(DATA TO EXAMINE Opens)

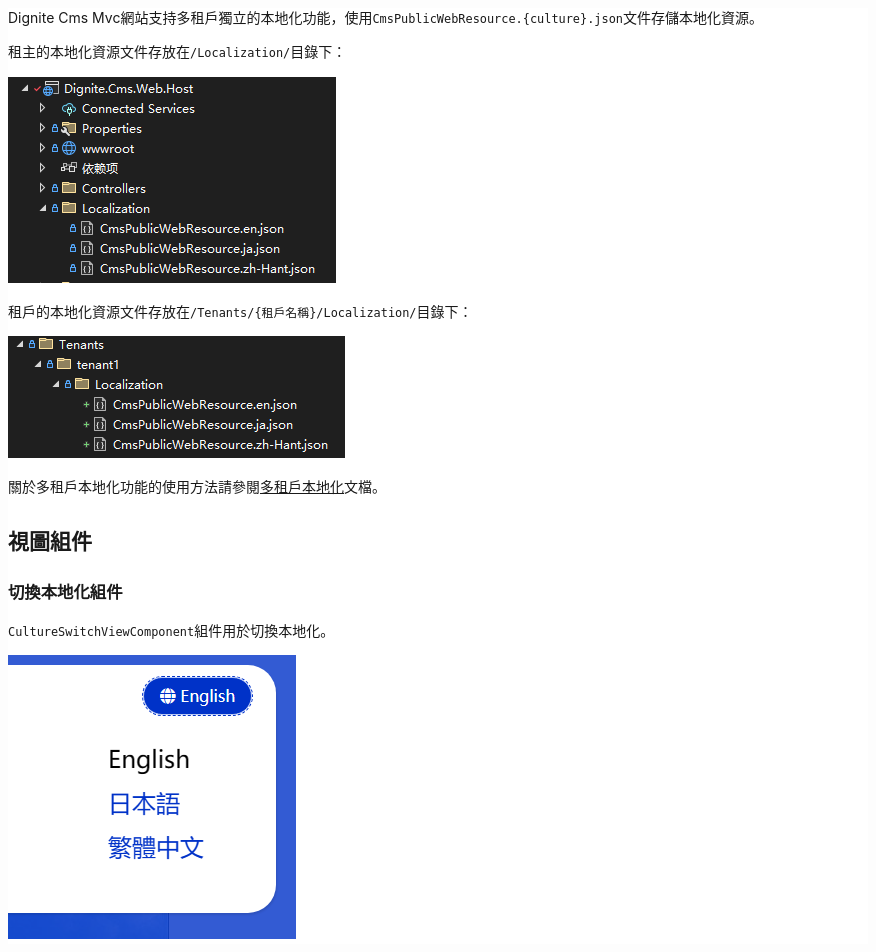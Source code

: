 Dignite Cms Mvc網站支持多租戶獨立的本地化功能，使用`CmsPublicWebResource.{culture}.json`文件存儲本地化資源。

租主的本地化資源文件存放在`/Localization/`目錄下：

![租主的本地化資源文件](images/localization-resource-json-files.png)

租戶的本地化資源文件存放在`/Tenants/{租戶名稱}/Localization/`目錄下：

![租戶的本地化資源文件](images/tenant-localization-resource-json-files.png)

關於多租戶本地化功能的使用方法請參閱[多租戶本地化](https://learn.dignite.com/zh-Hans/abp/latest/Localization-MultiTenancy)文檔。

## 視圖組件

### 切換本地化組件

`CultureSwitchViewComponent`組件用於切換本地化。

![本地化切換組件](images/CultureSwitchViewComponent.png)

(DATA TO EXAMINE Closes)

▸ **YOUR GOAL**: When the word "images" shows up in a line of the entries, report that line.

▸ **SOLVED PROBLEM**:
![租主的本地化資源文件](images/localization-resource-json-files.png)
![租戶的本地化資源文件](images/tenant-localization-resource-json-files.png)
![本地化切換組件](images/CultureSwitchViewComponent.png)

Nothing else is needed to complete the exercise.